RECORDS FOR THE EXERCISE
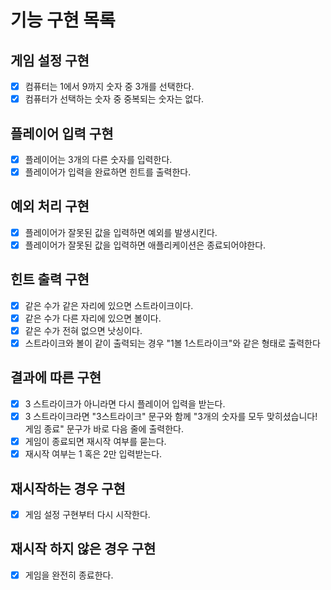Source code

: # 기능 구현 목록

## 게임 설정 구현

- [x] 컴퓨터는 1에서 9까지 숫자 중 3개를 선택한다.
- [x] 컴퓨터가 선택하는 숫자 중 중복되는 숫자는 없다.

## 플레이어 입력 구현

- [x] 플레이어는 3개의 다른 숫자를 입력한다.
- [x] 플레이어가 입력을 완료하면 힌트를 출력한다.

## 예외 처리 구현

- [x] 플레이어가 잘못된 값을 입력하면 예외를 발생시킨다.
- [x] 플레이어가 잘못된 값을 입력하면 애플리케이션은 종료되어야한다.

## 힌트 출력 구현

- [x] 같은 수가 같은 자리에 있으면 스트라이크이다.
- [x] 같은 수가 다른 자리에 있으면 볼이다.
- [x] 같은 수가 전혀 없으면 낫싱이다.
- [x] 스트라이크와 볼이 같이 출력되는 경우 "1볼 1스트라이크"와 같은 형태로 출력한다

## 결과에 따른 구현

- [x] 3 스트라이크가 아니라면 다시 플레이어 입력을 받는다.
- [x] 3 스트라이크라면 "3스트라이크" 문구와 함께 "3개의 숫자를 모두 맞히셨습니다! 게임 종료" 문구가 바로 다음 줄에 출력한다.
- [x] 게임이 종료되면 재시작 여부를 묻는다.
- [x] 재시작 여부는 1 혹은 2만 입력받는다.

## 재시작하는 경우 구현

- [x] 게임 설정 구현부터 다시 시작한다.

## 재시작 하지 않은 경우 구현

- [x] 게임을 완전히 종료한다.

HOW TO COMPLETE THIS TASK
Exactly repeat the lines from the line that contains "- [x] 3 스트라이크가 아니라면 다시 플레이어 입력을 받는다." to the end of the entries, both included, and leave out all other lines.

EXERCISE SOLUTION
- [x] 3 스트라이크가 아니라면 다시 플레이어 입력을 받는다.
- [x] 3 스트라이크라면 "3스트라이크" 문구와 함께 "3개의 숫자를 모두 맞히셨습니다! 게임 종료" 문구가 바로 다음 줄에 출력한다.
- [x] 게임이 종료되면 재시작 여부를 묻는다.
- [x] 재시작 여부는 1 혹은 2만 입력받는다.

## 재시작하는 경우 구현

- [x] 게임 설정 구현부터 다시 시작한다.

## 재시작 하지 않은 경우 구현

- [x] 게임을 완전히 종료한다.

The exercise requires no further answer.